- **Document images with source code**
________
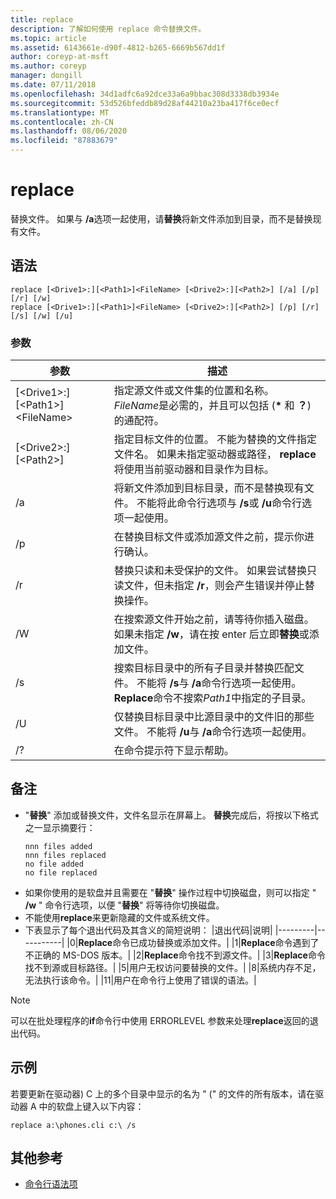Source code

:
 ```yaml
---
title: replace
description: 了解如何使用 replace 命令替换文件。
ms.topic: article
ms.assetid: 6143661e-d90f-4812-b265-6669b567dd1f
author: coreyp-at-msft
ms.author: coreyp
manager: dongill
ms.date: 07/11/2018
ms.openlocfilehash: 34d1adfc6a92dce33a6a9bbac308d3338db3934e
ms.sourcegitcommit: 53d526bfeddb89d28af44210a23ba417f6ce0ecf
ms.translationtype: MT
ms.contentlocale: zh-CN
ms.lasthandoff: 08/06/2020
ms.locfileid: "87883679"
---
```

# <a name="replace"></a>replace



替换文件。 如果与 **/a**选项一起使用，请**替换**将新文件添加到目录，而不是替换现有文件。



## <a name="syntax"></a>语法

```
replace [<Drive1>:][<Path1>]<FileName> [<Drive2>:][<Path2>] [/a] [/p] [/r] [/w]
replace [<Drive1>:][<Path1>]<FileName> [<Drive2>:][<Path2>] [/p] [/r] [/s] [/w] [/u]
```

### <a name="parameters"></a>参数

|参数|描述|
|---------|-----------|
|[\<Drive1>:][\<Path1>]\<FileName>|指定源文件或文件集的位置和名称。 *FileName*是必需的，并且可以包括 (**&#42;** 和 **？**) 的通配符。|
|[\<Drive2>:][\<Path2>]|指定目标文件的位置。 不能为替换的文件指定文件名。 如果未指定驱动器或路径， **replace**将使用当前驱动器和目录作为目标。|
|/a|将新文件添加到目标目录，而不是替换现有文件。 不能将此命令行选项与 **/s**或 **/u**命令行选项一起使用。|
|/p|在替换目标文件或添加源文件之前，提示你进行确认。|
|/r|替换只读和未受保护的文件。 如果尝试替换只读文件，但未指定 **/r**，则会产生错误并停止替换操作。|
|/W|在搜索源文件开始之前，请等待你插入磁盘。 如果未指定 **/w**，请在按 enter 后立即**替换**或添加文件。|
|/s|搜索目标目录中的所有子目录并替换匹配文件。 不能将 **/s**与 **/a**命令行选项一起使用。 **Replace**命令不搜索*Path1*中指定的子目录。|
|/U|仅替换目标目录中比源目录中的文件旧的那些文件。 不能将 **/u**与 **/a**命令行选项一起使用。|
|/?|在命令提示符下显示帮助。|

## <a name="remarks"></a>备注

- "**替换**" 添加或替换文件，文件名显示在屏幕上。 **替换**完成后，将按以下格式之一显示摘要行：
  ```
  nnn files added
  nnn files replaced
  no file added
  no file replaced
  ```
- 如果你使用的是软盘并且需要在 "**替换**" 操作过程中切换磁盘，则可以指定 " **/w** " 命令行选项，以便 "**替换**" 将等待你切换磁盘。
- 不能使用**replace**来更新隐藏的文件或系统文件。
- 下表显示了每个退出代码及其含义的简短说明：
  |退出代码|说明|
  |---------|-----------|
  |0|**Replace**命令已成功替换或添加文件。|
  |1|**Replace**命令遇到了不正确的 MS-DOS 版本。|
  |2|**Replace**命令找不到源文件。|
  |3|**Replace**命令找不到源或目标路径。|
  |5|用户无权访问要替换的文件。|
  |8|系统内存不足，无法执行该命令。|
  |11|用户在命令行上使用了错误的语法。|

> [!NOTE]
> 可以在批处理程序的**if**命令行中使用 ERRORLEVEL 参数来处理**replace**返回的退出代码。

## <a name="examples"></a><a name="BKMK_examples"></a>示例

若要更新在驱动器) C 上的多个目录中显示的名为 " (" 的文件的所有版本，请在驱动器 A 中的软盘上键入以下内容：

`replace a:\phones.cli c:\ /s`

## <a name="additional-references"></a>其他参考

- [命令行语法项](command-line-syntax-key.md)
________
- **Task**
Every line of the records above where the string "syntax" is found should be copied.

- **Result**
## <a name="syntax"></a>语法
- [命令行语法项](command-line-syntax-key.md)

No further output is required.